Category Archives: Maneviyat

Rehber Olmadan Maneviyata Ulaşmak İmkansızdır

Bilgelere inanç olmadan, mantık ötesi inanca ulaşmak ve Yaradan ile bağ kurmak imkansızdır. Sonuçta, egoist arzumuz ile ihsan etme arzusu arasında doğrudan bir bağ yoktur.

Egoizmin içinde olduğumuz için, ihsan etme arzusuna sıçrayamıyoruz ve ne olduğunu ya da ona nasıl yaklaşacağımızı bile anlamıyoruz. Bu nedenle, bizi bu dünyanın hissinden üst dünyayı hissetmeye götürebilecek bir rehbere ihtiyacımız var.

Biz bu dünyadayız yani alma arzusu içindeyiz ve dünyayı ancak onun aracılığıyla hissediyoruz. Egoizm, tüm niteliklerimizi belirler, kalbimizi ve zihnimizi kontrol eder. Aynı zamanda bizler, ihsan etme arzusu içinde gerçekliği hissetmek isteriz.

Ancak, “zıt bir dünya göreceğim” denildiği gibi, ihsan etme arzusunun ne olduğunu ve başka bir gerçekliği hissetmek için onu nasıl geliştireceğimizi bilmiyoruz. Uzun zaman alabilen ve bu dünya ile bir sonraki dünya arasında birçok ara durumu, alma arzusunun hakimiyetini ve ihsan etme arzusunu içeren özel bir koşuldan geçmemiz gerekiyor.

Böyle bir geçiş bir anda olamaz, ancak söylenenlere göre: “Hayatımın her günü beni sadece iyilik ve merhamet takip edecek.”

Bu nedenle, her iki dünyada aynı anda yaşayan ve bize böyle bir geçişi nasıl yapacağımızı öğretebilecek bir bilgeye ihtiyacımız var. Manevi dünyanın edinimi içinde olan herkes böyle bir rehber olamaz. Bu, her iki dünyayı anlamada duygu ve anlayışta tutarlılık ve bir dünyadan diğerine adım adım nasıl geçiş yapılacağına dair bilgi gerektirir.

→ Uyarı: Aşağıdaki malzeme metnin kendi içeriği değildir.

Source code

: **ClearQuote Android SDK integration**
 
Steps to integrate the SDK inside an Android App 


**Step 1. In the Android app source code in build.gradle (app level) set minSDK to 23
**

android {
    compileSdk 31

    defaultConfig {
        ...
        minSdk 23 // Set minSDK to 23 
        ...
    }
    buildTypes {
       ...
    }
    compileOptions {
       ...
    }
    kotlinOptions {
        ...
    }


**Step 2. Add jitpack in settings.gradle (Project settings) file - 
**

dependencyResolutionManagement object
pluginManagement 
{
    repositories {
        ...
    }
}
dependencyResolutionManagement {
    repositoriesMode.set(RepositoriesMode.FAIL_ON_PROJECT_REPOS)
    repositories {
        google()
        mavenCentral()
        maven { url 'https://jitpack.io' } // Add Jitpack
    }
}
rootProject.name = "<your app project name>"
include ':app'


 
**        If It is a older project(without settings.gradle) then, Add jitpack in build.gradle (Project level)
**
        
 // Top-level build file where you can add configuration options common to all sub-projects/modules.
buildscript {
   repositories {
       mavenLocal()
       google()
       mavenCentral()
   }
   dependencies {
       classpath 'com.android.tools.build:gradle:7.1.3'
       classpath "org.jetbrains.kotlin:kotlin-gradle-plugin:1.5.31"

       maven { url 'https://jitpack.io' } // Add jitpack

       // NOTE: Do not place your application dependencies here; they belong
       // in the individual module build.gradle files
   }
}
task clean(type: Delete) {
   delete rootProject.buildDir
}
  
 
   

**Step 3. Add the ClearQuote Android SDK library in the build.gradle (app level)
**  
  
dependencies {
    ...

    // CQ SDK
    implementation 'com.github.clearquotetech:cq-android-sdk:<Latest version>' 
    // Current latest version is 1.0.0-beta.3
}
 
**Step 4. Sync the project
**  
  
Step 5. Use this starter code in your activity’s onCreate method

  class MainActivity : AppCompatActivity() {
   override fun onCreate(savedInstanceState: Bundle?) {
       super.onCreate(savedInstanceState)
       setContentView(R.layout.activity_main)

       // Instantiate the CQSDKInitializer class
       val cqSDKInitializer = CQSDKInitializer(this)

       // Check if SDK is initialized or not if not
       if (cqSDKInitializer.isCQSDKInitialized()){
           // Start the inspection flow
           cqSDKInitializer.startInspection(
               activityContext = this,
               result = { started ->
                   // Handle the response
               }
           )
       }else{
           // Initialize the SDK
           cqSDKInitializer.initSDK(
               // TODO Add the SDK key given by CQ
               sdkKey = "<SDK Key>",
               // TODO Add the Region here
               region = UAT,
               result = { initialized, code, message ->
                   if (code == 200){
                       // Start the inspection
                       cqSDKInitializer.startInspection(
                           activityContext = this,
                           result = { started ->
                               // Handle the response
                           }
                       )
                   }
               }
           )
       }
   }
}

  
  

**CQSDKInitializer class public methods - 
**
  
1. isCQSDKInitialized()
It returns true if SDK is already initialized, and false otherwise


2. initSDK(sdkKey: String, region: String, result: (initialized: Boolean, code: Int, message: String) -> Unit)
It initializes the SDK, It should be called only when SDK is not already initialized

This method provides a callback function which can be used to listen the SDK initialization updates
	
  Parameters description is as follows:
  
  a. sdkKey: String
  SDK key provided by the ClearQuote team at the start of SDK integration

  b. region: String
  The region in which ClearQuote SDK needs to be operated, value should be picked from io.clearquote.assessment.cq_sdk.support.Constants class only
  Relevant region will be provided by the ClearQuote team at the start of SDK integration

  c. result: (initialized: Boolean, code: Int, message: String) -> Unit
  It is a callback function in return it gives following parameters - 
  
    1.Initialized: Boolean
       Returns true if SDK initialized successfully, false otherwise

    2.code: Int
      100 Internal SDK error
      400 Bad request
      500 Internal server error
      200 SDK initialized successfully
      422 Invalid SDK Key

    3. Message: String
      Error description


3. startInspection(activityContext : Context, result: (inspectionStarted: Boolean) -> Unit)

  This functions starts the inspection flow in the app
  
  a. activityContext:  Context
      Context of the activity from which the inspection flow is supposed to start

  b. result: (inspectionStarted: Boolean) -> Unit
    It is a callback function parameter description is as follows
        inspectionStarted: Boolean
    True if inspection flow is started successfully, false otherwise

Bu rehberin niteliğine Musa denir. Bir yandan Yaradan’ın nitelikleri içindedir, öte yandan “sadık bir çoban” gibi, bu dünyadan manevi dünyaya, insanlara öğrencilere rehberlik etmek ve Yaradan’ın talimatlarını yerine getirmek için bu görevi üstlenebilir.

Manevi yolda öğretmen anlamına gelen, bilgelere inanç, yolun kendisine inanmakla, Yaradan’a ve gerçekleştirdiğimiz tüm eylemlere inanmakla aynıdır. Başarı, öğretmene ne kadar bağlı olduğuma ve onu ne kadar takip ettiğime bağlıdır. Bu sanki ciddi bir yürüyüşte, tehlikeyle dolu bilinmeyen bir bölgeden geçerken, ıssız yollarda, uygun kıyafetlere ve ayakkabılara, uygun bir bastona sahip olmanız, önünüzde giden kişiyi takip etmeniz ve önünüzde olanın izini takip etmeniz gerektiği gibidir. O zaman güvenle ilerleyebilirsiniz.

Bu, yeni başlayanların manevi yola girerken öğrenmesi gereken ilk kuraldır, ona bilinmeyen ve kafa karıştıran, basılmamış bir yoldur. Bu nedenle, ilk yürüyen, çok fazla deneyime sahip ve bu yolu zaten kendi başına yürüyen bir kişidir. Ama onu takip edenler yolu bilmemektedir.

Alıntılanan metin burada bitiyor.